┌─ Records supplied

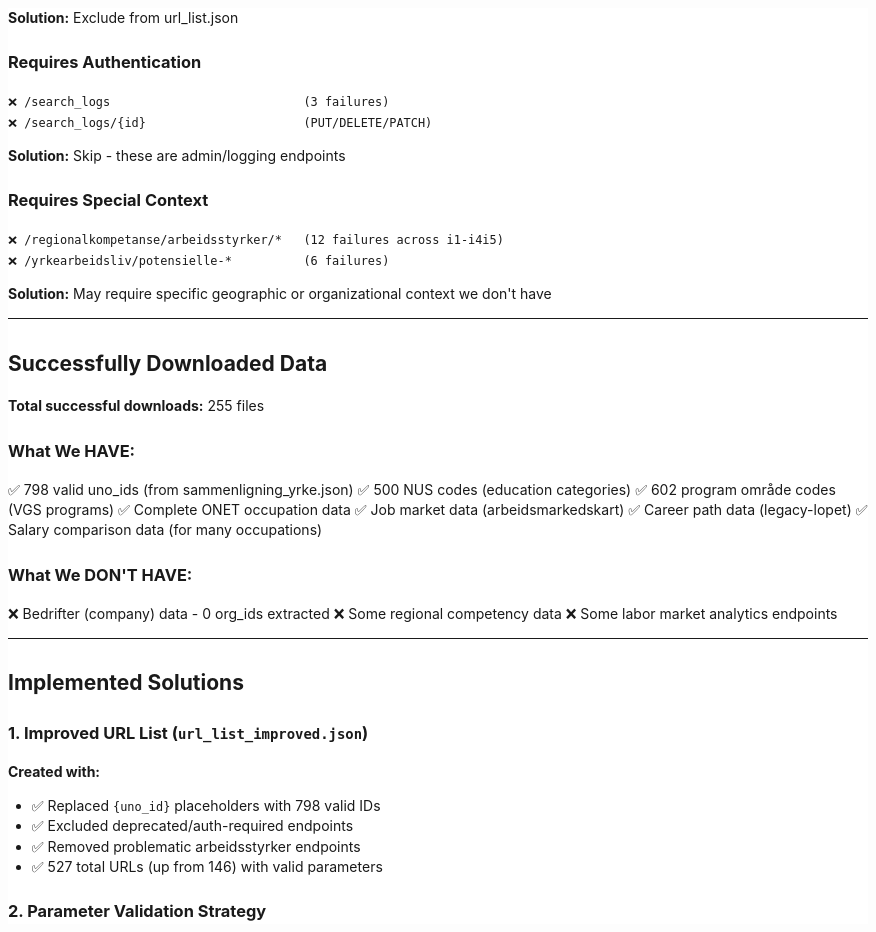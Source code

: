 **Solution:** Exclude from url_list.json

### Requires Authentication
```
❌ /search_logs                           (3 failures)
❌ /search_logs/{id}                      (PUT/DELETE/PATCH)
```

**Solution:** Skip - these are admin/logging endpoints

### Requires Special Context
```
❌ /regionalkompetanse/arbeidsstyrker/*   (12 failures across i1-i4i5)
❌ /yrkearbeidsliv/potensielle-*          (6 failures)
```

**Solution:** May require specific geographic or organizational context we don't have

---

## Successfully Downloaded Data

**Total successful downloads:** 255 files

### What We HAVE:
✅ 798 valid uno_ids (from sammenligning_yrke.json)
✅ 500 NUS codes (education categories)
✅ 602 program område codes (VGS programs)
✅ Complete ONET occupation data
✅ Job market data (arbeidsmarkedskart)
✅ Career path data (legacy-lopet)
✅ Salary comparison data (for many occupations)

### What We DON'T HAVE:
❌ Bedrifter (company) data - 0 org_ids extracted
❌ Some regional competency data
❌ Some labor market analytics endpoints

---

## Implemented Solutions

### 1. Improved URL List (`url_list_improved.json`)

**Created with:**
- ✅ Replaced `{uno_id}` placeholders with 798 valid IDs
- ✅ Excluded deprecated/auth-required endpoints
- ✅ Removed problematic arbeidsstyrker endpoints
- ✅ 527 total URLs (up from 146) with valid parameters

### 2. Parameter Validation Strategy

└─

Exercise requirements: Please copy, exactly and with nothing else, the lines above beginning at the line that has "Exclude from url_list.json" and ending with the line that has "codes (education categories)".

Answer space:
: **Solution:** Exclude from url_list.json

### Requires Authentication
```
❌ /search_logs                           (3 failures)
❌ /search_logs/{id}                      (PUT/DELETE/PATCH)
```

**Solution:** Skip - these are admin/logging endpoints

### Requires Special Context
```
❌ /regionalkompetanse/arbeidsstyrker/*   (12 failures across i1-i4i5)
❌ /yrkearbeidsliv/potensielle-*          (6 failures)
```

**Solution:** May require specific geographic or organizational context we don't have

---

## Successfully Downloaded Data

**Total successful downloads:** 255 files

### What We HAVE:
✅ 798 valid uno_ids (from sammenligning_yrke.json)
✅ 500 NUS codes (education categories)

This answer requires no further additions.